TASK TO CARRY OUT. Once you have read the entries below, repeat all of them exactly.

DATA RECORDS.
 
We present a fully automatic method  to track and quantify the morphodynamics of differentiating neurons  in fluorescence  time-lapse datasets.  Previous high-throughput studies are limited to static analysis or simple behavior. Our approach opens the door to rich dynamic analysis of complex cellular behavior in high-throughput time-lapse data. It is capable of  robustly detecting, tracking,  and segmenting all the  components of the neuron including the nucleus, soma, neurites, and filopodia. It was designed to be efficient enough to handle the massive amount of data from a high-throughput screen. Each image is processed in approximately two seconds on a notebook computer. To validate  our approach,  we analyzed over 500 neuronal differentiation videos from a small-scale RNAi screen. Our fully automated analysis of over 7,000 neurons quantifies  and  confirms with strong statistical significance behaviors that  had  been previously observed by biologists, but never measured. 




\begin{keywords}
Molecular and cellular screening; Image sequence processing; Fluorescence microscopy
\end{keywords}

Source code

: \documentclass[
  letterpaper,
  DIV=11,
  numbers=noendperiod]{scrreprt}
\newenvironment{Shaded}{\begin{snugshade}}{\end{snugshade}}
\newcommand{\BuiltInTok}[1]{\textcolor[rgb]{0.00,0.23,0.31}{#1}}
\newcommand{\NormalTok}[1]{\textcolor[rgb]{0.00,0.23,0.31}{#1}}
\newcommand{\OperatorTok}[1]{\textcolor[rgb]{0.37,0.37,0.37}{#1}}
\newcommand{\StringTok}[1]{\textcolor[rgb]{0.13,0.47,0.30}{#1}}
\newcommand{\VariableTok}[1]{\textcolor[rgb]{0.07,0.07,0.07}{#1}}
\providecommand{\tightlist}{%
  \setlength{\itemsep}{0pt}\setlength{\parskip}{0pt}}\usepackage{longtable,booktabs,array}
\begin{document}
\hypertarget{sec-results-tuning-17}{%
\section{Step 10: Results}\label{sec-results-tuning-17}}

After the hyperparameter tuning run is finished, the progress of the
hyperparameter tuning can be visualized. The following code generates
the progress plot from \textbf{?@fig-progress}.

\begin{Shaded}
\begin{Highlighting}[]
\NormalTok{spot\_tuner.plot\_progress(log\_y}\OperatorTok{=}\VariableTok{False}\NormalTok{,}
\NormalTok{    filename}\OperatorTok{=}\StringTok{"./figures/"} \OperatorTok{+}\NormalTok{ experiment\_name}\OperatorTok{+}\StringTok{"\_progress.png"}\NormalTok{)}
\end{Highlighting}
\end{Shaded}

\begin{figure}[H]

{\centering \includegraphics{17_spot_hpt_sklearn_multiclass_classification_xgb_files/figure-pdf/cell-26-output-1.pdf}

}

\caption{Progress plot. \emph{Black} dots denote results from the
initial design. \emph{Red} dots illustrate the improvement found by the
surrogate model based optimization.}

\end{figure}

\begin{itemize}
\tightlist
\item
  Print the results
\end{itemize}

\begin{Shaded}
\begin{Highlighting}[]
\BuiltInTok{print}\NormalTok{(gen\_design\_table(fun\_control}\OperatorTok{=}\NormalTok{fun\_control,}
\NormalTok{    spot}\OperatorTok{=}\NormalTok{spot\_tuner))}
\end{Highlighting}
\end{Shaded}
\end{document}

TASK RESPONSE.
We present a fully automatic method  to track and quantify the morphodynamics of differentiating neurons  in fluorescence  time-lapse datasets.  Previous high-throughput studies are limited to static analysis or simple behavior. Our approach opens the door to rich dynamic analysis of complex cellular behavior in high-throughput time-lapse data. It is capable of  robustly detecting, tracking,  and segmenting all the  components of the neuron including the nucleus, soma, neurites, and filopodia. It was designed to be efficient enough to handle the massive amount of data from a high-throughput screen. Each image is processed in approximately two seconds on a notebook computer. To validate  our approach,  we analyzed over 500 neuronal differentiation videos from a small-scale RNAi screen. Our fully automated analysis of over 7,000 neurons quantifies  and  confirms with strong statistical significance behaviors that  had  been previously observed by biologists, but never measured. 




\begin{keywords}
Molecular and cellular screening; Image sequence processing; Fluorescence microscopy
\end{keywords}

Source code

: \documentclass[
  letterpaper,
  DIV=11,
  numbers=noendperiod]{scrreprt}
\newenvironment{Shaded}{\begin{snugshade}}{\end{snugshade}}
\newcommand{\BuiltInTok}[1]{\textcolor[rgb]{0.00,0.23,0.31}{#1}}
\newcommand{\NormalTok}[1]{\textcolor[rgb]{0.00,0.23,0.31}{#1}}
\newcommand{\OperatorTok}[1]{\textcolor[rgb]{0.37,0.37,0.37}{#1}}
\newcommand{\StringTok}[1]{\textcolor[rgb]{0.13,0.47,0.30}{#1}}
\newcommand{\VariableTok}[1]{\textcolor[rgb]{0.07,0.07,0.07}{#1}}
\providecommand{\tightlist}{%
  \setlength{\itemsep}{0pt}\setlength{\parskip}{0pt}}\usepackage{longtable,booktabs,array}
\begin{document}
\hypertarget{sec-results-tuning-17}{%
\section{Step 10: Results}\label{sec-results-tuning-17}}

After the hyperparameter tuning run is finished, the progress of the
hyperparameter tuning can be visualized. The following code generates
the progress plot from \textbf{?@fig-progress}.

\begin{Shaded}
\begin{Highlighting}[]
\NormalTok{spot\_tuner.plot\_progress(log\_y}\OperatorTok{=}\VariableTok{False}\NormalTok{,}
\NormalTok{    filename}\OperatorTok{=}\StringTok{"./figures/"} \OperatorTok{+}\NormalTok{ experiment\_name}\OperatorTok{+}\StringTok{"\_progress.png"}\NormalTok{)}
\end{Highlighting}
\end{Shaded}

\begin{figure}[H]

{\centering \includegraphics{17_spot_hpt_sklearn_multiclass_classification_xgb_files/figure-pdf/cell-26-output-1.pdf}

}

\caption{Progress plot. \emph{Black} dots denote results from the
initial design. \emph{Red} dots illustrate the improvement found by the
surrogate model based optimization.}

\end{figure}

\begin{itemize}
\tightlist
\item
  Print the results
\end{itemize}

\begin{Shaded}
\begin{Highlighting}[]
\BuiltInTok{print}\NormalTok{(gen\_design\_table(fun\_control}\OperatorTok{=}\NormalTok{fun\_control,}
\NormalTok{    spot}\OperatorTok{=}\NormalTok{spot\_tuner))}
\end{Highlighting}
\end{Shaded}
\end{document}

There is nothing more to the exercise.